In the 1964 work “Pointedness,” a tall plexiglass column with a plexiglass shelf at the top holds a clear crystal ball. Engraved on the front of the column are the following instructions: “This sphere will be a sharp point when it gets to the far corners of the room in your mind.” The objects themselves are light and translucent, conveying a gossamer ephemerality to everyday shapes. And the text reads like a whimsical suggestion, an idea of what to do in your head with the images of the objects before you, which are suddenly nothing but the pretty building blocks of a more creative internal experiment.
But there was also radical element to Ono’s art, and the retrospective shows some of her most famous works, which were also her most provocative.
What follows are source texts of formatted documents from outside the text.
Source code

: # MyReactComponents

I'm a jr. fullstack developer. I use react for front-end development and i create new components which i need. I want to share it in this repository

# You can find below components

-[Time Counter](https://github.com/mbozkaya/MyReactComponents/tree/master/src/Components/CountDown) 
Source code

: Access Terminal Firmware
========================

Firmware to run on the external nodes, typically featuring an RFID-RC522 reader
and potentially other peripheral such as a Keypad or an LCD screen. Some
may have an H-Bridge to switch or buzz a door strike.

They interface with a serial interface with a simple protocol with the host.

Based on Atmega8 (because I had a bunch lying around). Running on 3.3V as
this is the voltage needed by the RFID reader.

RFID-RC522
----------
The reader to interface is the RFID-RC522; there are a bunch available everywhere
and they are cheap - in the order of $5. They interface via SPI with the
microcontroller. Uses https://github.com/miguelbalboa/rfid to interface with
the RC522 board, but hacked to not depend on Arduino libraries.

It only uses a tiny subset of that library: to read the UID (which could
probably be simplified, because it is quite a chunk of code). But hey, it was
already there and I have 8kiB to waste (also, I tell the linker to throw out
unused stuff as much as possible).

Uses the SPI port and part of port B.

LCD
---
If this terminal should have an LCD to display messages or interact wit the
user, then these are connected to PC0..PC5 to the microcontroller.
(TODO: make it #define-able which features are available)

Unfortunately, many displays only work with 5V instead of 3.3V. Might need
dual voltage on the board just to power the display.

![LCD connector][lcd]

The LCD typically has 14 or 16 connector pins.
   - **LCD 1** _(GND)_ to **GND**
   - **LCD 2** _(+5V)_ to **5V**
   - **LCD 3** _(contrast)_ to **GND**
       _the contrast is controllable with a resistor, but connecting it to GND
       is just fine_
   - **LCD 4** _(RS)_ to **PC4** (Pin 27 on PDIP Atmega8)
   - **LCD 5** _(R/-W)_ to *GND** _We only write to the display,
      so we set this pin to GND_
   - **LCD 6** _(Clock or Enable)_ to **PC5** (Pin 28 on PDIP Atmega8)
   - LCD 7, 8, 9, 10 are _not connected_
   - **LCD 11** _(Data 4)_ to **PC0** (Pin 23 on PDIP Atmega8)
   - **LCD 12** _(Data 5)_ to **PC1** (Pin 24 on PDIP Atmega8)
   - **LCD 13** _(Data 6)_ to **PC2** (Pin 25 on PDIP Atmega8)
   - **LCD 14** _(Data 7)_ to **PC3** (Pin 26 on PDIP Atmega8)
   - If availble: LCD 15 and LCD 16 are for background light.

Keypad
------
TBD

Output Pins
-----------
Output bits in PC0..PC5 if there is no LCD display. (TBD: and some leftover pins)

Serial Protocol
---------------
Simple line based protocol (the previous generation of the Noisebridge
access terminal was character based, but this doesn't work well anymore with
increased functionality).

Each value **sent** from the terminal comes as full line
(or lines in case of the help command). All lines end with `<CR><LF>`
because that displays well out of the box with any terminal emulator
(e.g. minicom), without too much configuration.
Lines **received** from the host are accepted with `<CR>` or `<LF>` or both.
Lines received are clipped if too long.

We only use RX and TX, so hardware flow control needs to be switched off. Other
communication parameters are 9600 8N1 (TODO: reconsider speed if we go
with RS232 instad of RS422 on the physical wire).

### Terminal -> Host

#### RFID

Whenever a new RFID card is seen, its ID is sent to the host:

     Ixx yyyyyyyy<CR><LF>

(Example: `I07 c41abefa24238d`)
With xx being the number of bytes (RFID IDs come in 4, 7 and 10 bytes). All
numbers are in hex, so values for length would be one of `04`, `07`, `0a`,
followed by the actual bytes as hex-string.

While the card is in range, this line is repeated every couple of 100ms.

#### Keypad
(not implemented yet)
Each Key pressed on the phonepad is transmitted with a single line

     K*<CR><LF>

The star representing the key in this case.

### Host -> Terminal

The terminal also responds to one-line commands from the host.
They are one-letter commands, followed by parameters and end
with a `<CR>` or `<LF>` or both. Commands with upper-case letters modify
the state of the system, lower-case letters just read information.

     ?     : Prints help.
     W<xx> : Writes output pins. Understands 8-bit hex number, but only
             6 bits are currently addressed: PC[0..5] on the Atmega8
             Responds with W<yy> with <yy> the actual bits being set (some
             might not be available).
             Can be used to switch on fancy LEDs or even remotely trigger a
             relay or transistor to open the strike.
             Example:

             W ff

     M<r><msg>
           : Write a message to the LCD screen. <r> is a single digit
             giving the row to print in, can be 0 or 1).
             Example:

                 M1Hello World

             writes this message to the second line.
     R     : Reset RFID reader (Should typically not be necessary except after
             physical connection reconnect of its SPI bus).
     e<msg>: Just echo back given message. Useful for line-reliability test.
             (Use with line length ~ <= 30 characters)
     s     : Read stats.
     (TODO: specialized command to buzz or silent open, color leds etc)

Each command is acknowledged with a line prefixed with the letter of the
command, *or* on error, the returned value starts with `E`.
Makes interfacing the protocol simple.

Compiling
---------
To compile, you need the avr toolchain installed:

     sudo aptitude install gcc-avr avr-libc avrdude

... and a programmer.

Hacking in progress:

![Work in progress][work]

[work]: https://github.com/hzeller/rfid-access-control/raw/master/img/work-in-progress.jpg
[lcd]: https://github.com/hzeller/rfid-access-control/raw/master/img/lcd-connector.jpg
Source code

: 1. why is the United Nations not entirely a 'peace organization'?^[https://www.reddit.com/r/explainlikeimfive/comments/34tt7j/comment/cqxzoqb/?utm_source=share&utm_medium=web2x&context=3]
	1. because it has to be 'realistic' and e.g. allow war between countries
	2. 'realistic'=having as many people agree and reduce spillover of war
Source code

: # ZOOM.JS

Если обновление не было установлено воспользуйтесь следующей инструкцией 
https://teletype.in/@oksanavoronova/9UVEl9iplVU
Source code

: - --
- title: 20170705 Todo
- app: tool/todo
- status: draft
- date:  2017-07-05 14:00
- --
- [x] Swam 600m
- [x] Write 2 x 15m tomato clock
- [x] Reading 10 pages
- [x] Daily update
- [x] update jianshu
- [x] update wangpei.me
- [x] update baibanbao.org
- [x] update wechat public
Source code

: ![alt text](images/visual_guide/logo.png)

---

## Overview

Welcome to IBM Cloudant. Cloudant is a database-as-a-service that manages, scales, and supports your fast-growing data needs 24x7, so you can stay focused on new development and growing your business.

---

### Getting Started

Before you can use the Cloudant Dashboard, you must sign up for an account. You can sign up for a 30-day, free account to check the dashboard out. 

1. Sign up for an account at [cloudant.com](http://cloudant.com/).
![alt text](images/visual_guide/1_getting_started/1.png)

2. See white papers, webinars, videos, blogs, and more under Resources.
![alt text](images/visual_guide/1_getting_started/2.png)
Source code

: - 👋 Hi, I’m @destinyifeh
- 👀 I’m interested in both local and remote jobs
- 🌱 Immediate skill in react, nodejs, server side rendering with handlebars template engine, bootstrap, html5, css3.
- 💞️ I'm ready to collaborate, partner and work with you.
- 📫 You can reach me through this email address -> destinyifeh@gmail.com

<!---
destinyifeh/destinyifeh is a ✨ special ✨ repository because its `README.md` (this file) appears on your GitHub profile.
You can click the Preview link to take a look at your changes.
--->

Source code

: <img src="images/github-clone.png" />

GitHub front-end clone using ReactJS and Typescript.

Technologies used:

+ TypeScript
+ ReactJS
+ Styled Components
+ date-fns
Perhaps her most well-known performance work is “Cut Piece,” from 1965, in which she sits silently on a stage staring impassively ahead of her, while members of the audience take turns cutting off pieces of her clothes until she is left holding up the clipped straps of her bra. It is erotic and disturbing, screaming out silently, a sort of pre-feminist protest against violation. Another of her experimental films (and her most famous), “Film No. 4 (Bottoms),” is more sensational and provocative — and just plain sexual. It is a film of strung-together close-up shots of 365 different bottoms (hairy and less hairy) and was banned in Britain when it first came out in 1966. Accompanied by the recording of the participants’ conversations and of Ono being interviewed by the British press, it is, strangely, butt after butt, enthralling.
That year was also the year Yoko Ono met John Lennon. In 1969 they got married, and her life changed forever. Suddenly her marriage became the subject of her performance, and her personal life became an art “happening.” Celebrity was her new conceptual medium in the famous 1969 “Bed-In For Peace,” in which she and Lennon opened up their honeymoon in Amsterdam and Montreal hotel rooms to the media, inviting the cameras to film them in bed, in joyful, passive resistance to the Vietnam war. In retrospect, Ono has been criticized for exploiting the Beatles’ celebrity; in this retrospective, the event seems as whimsically and optimistically contrived as much of the rest of her work from the 1960’s.
Optimism is in fact what unifies much of Ono’s art throughout the forty years shown, and what especially animates this exhibit. Her works ride on the hope and expectation of inspiring others. They are quirkily-phrased invitations to take part, to imagine, often to laugh. The retrospective creates a yearning for Ono’s spirit of the 1960’s, for the light-heartedness and playful irony that she evoked. It is an especially timely and painful nostalgia now, when, in the aftermath of the September 11th attacks, the hopeful notion of “Glass Keys to Open the Sky” — the title of one of Ono’s translucent works — seems quite tragically absurd.